I did level 1 and 2, which were offered at St. Aubins, and would have done level 3 with the qualified instructor who I used to borrrow a boat from for my solo practice.
One of the complications of my course was that the churchwarden had a boat at St. Aubins, the boat I used to sail with him, and he and his wife and JM accused me of stalking him because I was down there, which was very much JM false accusation style and very upsetting, and I told JM that there was ample proof as to why I was there, but she wouldn't reply. It is funny how many times she refused to read my side of things once she got in with the Dean and churchwarden couple, even though you have seen her emails about how the churchwarden had done wrong.
I wonder if she was told he had a history?
Anyway, I felt I was permenantly on trial with her accusations, hence my defensiveness and trying to cover every single thing with the disinterested diocese.
Anyway, back to sailing, there was a bit of ego on the first course, but in the end we were all doing well and working well, and we all passed level one, and it was fun.
Level 2 was tougher, and I was frequently out solo sailing on a borrowed boat to try and 'do my homework' in my spare time, I felt a bit useless and incompetent and not in control, but nonetheless, I survived level 2.
What amuses me to remember was that we had three people with huge egos on level 2, so much that they hadn't bothered with level 1.
One was a girl who claimed she raced dinghys with her 'partner', but she couldn't gybe, and I said to her 'Is that how you gybe when you are racing?'
Now that sounds sharp but she had spent the course bossing the rest of us about and boasting, but I could gybe because I practiced frequently on my solo work, and she couldn't.
She lost a peg or two and went on the other boat after that! :)
The other two who amused us all were a really very puffed up couple, never sailed but decided level two was a better boast.
they came onto the boats stating how they were 'members of the yacht club' and had been voted in, did they need reminding that all new members need voting in by a proposer and seconder?
And so it went on, and we had to hear of the foriegn countries and all of it, a bit like the Lihous, that desparate insecurity that attempts to belittle others. I guess it is human nature, we all do it a bit, as the instructor quietly said.

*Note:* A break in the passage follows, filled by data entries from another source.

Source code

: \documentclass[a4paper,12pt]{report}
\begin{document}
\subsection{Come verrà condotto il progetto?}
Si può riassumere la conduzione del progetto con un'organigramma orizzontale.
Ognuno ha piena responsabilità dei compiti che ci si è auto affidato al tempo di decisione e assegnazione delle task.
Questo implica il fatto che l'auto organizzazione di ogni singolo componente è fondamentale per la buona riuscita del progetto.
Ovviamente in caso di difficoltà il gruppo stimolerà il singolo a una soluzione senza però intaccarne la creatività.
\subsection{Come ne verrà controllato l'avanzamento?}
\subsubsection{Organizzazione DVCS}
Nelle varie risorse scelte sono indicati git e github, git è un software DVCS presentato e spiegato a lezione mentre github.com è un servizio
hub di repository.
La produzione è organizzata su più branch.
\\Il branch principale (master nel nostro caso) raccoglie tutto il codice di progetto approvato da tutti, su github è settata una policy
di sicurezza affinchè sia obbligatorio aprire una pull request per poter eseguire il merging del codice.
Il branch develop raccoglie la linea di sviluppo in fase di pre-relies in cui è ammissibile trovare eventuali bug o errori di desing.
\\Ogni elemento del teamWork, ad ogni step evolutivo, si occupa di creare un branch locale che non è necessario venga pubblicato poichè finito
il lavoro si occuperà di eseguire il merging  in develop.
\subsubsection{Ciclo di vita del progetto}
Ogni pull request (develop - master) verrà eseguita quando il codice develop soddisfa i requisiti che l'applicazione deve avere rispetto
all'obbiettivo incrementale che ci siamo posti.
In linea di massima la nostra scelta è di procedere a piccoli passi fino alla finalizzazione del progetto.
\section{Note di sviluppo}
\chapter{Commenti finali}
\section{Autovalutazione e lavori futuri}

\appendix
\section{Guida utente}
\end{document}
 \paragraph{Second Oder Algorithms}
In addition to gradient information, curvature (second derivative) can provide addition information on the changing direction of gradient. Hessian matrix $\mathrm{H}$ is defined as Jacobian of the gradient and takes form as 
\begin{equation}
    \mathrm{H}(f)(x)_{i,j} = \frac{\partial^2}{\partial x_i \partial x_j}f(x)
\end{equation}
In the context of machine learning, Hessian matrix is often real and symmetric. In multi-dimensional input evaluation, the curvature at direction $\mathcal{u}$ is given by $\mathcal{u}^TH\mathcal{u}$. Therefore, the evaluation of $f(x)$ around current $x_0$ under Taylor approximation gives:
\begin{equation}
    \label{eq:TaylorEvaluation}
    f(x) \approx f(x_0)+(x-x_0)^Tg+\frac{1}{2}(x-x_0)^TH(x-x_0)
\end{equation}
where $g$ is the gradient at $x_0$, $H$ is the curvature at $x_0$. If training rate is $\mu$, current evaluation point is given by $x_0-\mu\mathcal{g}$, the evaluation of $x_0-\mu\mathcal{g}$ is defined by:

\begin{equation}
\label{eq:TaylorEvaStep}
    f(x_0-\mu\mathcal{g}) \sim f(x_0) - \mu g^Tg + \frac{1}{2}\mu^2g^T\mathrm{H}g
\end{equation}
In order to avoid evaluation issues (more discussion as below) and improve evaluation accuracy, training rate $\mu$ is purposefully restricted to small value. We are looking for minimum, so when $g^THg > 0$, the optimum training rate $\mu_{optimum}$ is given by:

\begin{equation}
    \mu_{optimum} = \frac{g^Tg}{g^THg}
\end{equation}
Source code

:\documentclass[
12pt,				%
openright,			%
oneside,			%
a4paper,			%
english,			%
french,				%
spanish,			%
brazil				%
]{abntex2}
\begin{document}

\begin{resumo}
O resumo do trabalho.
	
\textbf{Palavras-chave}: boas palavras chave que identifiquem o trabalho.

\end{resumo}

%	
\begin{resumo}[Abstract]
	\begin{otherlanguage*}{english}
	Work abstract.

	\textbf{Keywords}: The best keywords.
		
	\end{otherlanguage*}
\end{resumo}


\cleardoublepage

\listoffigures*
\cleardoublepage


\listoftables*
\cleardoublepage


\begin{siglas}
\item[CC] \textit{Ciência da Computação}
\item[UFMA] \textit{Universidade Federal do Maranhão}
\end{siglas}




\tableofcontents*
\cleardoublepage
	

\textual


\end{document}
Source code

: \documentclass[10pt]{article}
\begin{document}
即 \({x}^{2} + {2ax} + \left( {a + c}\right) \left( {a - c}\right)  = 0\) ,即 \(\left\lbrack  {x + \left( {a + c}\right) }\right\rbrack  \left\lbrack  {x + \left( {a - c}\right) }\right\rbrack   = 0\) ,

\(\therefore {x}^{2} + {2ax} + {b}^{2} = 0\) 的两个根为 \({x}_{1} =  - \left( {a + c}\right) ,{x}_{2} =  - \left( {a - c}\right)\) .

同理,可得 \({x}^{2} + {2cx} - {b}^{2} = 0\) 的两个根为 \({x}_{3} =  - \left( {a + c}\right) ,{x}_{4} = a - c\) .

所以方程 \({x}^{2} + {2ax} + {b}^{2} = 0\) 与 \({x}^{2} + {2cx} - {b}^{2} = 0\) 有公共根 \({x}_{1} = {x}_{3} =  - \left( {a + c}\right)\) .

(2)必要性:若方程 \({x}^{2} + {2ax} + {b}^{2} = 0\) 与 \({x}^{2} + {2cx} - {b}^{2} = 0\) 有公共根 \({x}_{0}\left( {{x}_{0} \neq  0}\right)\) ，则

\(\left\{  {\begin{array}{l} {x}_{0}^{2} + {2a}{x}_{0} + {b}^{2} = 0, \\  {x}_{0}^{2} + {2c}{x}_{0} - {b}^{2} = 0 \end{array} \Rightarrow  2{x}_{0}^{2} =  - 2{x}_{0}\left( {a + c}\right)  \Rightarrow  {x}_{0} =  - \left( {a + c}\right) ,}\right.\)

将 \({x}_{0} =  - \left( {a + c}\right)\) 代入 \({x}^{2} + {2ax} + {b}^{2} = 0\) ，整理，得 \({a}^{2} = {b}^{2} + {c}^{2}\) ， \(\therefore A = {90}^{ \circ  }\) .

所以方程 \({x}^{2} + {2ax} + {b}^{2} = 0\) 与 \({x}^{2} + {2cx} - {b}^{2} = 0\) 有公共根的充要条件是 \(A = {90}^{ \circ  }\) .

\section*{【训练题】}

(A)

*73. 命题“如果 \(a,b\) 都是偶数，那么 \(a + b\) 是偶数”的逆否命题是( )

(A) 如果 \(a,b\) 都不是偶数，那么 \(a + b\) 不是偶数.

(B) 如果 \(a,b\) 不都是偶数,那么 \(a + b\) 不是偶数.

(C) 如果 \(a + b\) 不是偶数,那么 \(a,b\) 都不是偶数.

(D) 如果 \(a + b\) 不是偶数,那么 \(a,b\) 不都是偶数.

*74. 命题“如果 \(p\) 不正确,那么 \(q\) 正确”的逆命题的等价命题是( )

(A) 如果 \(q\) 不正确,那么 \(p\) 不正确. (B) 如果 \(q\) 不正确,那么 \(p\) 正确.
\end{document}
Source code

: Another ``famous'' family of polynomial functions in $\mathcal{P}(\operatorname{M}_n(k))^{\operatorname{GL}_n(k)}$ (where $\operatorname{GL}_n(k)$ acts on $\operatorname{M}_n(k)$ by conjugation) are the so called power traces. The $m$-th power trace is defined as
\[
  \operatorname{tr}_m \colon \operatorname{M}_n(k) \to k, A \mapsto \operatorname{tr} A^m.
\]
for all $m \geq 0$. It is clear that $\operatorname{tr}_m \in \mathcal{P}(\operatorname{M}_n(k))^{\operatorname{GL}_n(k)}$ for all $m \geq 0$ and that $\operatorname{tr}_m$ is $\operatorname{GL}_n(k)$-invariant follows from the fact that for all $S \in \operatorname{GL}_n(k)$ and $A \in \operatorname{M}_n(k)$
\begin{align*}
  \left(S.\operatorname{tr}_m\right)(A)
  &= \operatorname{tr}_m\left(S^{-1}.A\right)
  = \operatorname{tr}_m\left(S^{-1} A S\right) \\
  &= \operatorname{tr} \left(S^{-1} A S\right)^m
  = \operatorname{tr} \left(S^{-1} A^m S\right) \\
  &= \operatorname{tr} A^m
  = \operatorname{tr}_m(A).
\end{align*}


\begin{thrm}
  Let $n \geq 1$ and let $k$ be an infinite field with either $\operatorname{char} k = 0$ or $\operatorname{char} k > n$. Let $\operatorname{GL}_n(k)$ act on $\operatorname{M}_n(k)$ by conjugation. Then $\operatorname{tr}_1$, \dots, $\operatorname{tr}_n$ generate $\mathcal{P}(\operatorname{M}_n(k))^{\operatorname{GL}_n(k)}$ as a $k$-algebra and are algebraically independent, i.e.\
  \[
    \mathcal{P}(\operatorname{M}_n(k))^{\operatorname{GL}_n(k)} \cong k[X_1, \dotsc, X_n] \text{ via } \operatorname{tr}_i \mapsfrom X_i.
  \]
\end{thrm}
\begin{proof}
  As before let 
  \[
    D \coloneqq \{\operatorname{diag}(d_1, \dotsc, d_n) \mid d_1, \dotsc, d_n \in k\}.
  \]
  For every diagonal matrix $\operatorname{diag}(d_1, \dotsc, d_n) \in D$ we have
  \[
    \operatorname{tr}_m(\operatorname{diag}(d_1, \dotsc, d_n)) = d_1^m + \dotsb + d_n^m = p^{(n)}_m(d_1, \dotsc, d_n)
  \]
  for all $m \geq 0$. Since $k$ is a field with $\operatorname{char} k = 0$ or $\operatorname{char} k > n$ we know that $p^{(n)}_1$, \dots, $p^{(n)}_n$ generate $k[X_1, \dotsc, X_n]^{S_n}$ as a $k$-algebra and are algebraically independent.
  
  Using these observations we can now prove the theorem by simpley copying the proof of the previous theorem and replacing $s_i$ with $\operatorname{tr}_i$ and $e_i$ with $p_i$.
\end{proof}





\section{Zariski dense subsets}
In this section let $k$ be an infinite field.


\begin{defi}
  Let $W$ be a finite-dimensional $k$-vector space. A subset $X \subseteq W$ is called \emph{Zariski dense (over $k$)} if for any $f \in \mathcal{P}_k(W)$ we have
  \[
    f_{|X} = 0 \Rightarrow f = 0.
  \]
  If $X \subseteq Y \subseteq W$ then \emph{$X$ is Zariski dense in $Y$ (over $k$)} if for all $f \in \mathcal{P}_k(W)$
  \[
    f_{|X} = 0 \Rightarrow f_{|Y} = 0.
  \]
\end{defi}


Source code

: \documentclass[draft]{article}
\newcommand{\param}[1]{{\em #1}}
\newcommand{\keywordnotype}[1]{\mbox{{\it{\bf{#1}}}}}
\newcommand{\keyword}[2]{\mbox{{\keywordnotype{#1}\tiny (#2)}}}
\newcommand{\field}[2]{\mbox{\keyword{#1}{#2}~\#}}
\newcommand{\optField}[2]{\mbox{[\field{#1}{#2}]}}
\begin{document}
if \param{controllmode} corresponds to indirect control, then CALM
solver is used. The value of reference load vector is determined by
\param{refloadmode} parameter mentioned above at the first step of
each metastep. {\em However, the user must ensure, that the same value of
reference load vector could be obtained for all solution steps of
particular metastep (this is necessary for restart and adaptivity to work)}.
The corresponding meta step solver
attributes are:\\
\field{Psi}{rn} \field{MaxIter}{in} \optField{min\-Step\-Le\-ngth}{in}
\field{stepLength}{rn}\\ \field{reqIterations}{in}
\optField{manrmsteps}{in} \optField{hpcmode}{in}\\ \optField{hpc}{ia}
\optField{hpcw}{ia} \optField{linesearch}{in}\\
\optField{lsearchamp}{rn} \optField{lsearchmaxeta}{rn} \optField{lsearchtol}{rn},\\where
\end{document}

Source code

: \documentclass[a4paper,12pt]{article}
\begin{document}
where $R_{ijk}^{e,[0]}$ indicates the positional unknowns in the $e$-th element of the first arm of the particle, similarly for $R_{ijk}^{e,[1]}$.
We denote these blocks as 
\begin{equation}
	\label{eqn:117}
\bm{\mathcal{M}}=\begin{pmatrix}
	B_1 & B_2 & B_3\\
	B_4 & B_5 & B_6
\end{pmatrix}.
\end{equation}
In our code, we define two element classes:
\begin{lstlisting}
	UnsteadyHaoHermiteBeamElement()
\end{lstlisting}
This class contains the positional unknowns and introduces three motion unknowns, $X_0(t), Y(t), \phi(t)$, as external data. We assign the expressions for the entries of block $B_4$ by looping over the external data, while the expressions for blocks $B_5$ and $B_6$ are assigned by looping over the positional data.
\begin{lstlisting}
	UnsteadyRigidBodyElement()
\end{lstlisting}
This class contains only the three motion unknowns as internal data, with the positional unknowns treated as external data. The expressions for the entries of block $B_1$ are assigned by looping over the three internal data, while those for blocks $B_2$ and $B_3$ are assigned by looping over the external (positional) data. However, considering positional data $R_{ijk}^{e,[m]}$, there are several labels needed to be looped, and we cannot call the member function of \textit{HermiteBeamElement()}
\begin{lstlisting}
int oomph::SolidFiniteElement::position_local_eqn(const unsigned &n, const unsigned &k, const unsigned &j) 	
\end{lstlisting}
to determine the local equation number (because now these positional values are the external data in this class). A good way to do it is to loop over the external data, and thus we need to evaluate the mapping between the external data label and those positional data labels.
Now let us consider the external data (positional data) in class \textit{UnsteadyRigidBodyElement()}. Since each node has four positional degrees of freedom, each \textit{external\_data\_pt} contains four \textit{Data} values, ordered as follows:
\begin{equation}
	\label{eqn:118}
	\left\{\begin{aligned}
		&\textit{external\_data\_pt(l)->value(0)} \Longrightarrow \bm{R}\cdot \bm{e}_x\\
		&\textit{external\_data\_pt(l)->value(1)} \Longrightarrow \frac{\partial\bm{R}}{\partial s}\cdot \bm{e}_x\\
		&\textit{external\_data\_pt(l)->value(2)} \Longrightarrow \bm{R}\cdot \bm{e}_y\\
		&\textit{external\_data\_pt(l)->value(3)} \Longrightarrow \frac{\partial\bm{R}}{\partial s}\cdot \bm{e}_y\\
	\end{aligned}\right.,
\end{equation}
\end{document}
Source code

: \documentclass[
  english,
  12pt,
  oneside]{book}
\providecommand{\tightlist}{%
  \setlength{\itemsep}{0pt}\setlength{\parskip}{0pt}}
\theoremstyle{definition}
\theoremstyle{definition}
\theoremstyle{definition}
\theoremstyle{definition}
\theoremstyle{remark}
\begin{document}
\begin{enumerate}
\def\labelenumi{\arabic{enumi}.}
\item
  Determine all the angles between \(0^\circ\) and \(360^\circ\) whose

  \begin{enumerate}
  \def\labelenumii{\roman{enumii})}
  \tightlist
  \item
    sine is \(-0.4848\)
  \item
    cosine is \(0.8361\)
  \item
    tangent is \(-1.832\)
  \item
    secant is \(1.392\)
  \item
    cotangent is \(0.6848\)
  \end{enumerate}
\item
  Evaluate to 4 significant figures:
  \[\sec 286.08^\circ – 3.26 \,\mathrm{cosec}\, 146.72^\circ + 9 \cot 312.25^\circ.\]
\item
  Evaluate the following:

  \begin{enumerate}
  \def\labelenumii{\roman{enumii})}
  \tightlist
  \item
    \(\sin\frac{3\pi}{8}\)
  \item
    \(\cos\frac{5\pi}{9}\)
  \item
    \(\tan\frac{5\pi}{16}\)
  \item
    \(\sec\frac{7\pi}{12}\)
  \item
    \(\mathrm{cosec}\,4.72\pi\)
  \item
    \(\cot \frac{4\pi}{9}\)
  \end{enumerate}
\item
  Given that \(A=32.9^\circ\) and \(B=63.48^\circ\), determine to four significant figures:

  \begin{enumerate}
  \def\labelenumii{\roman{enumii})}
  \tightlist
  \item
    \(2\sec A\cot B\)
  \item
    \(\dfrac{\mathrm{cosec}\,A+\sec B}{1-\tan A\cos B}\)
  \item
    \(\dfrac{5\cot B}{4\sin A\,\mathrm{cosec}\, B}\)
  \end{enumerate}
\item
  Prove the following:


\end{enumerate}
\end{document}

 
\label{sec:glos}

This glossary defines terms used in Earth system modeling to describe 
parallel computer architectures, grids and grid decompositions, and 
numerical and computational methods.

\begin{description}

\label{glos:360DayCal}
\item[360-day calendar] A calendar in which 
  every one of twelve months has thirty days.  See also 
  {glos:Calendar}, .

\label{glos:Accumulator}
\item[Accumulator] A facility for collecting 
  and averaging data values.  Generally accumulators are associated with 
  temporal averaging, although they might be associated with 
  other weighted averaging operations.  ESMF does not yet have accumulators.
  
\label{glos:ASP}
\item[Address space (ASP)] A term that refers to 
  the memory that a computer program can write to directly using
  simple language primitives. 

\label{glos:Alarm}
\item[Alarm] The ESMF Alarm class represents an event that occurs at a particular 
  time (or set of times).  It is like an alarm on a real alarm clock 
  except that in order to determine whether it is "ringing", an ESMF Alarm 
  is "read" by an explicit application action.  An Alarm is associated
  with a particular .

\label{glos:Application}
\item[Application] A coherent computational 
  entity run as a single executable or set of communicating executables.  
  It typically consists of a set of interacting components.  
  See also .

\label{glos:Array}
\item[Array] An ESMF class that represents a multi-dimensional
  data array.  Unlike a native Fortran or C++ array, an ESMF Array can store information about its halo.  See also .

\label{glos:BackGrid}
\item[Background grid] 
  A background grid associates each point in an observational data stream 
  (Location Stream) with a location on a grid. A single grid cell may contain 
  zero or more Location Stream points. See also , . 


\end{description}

But these two were hard work, sandals showing not nice feet, and their real fear of sailing that led to them not wanting to do certain exercises so they let the rest of us do extra, which was fine, me and the college lad from level 1 were getting on well and by then we were doing a lot of the work, there was also a lovely tutor from one of the secondary schools on the course, and he was good to talk to, so it wasn't all angst.
We used to finish when it was getting dark at night, and then we had the treacherous landings and berthings sometimes. :)
The weather was very tricky during level 1 and 2, with level 1 frequently becalmed and level 2 too windy, hence the Saturday exercises to make up for some we had to call off during the week.
The boats we sailed were Lazer Stratos, and they had lead weights to stabilise them, and the instructor said that this made them technically small yachts rather than dinghys, but they were dinghy enough. lovely boats but not singlehanders. The lead weight was supposed to make the boat uncapsizable.
I used to sail a Pico for my solo practice.
During the very windy spell, we nearly managed to capsize an uncapsizable boat! the gusts of wind were too strong and we were heading back in, a gust caught us and we had to go about, a bit out of control and with the inexperienced couple terrified and panicking, the rest of us brought the boat under control but there was a lot of water in it!
So, we passed level 2, and I went on to start training for level 3, solo, but 2010 with the collapse of my world and health meant I got into serious difficulties out on the water, and that was the end of my sailing.
I now cannot sail due to the lack of control and movement in my lower back and legs, I can't make a boat go about and would be a liability.
More sailing posts another time.
I joined a sailing group, and for a long time I didn't know they met every week but thought that meetings and sailings were only as advertised, so I missed out a bit.
But I had my first real Big Boat sail with them, to Guernsey and overnight there.
Andeventually, when I knew sailing was available every week, I got enthusiastic, dinghy and big boat sailing, and lovely people who took away some of the pain of the churchwarden situation.
I was sometimes simply too tense to be on a dinghy with others, so sometimes I would go on the guard boat, which was great fun, a little RIB, high speeds and sharp moves of course! :)
Then there were trips to France and chausey on the yacht, I always knew with all my heart that I was very lucky to be able to share in these trips, and now that the distress has cleared a bit, I can treasure those times.
Dinghy qualifications:
I was delighted to be able to do the States-run dinghy training courses.
I was more nervous of the other people on the course so every evening I was wracked with nerves.
The courses were run a week at a time, every evening and at the weekend for extra practice, and though some of the others would go in the club for a drink afterwards, I had no interest in that.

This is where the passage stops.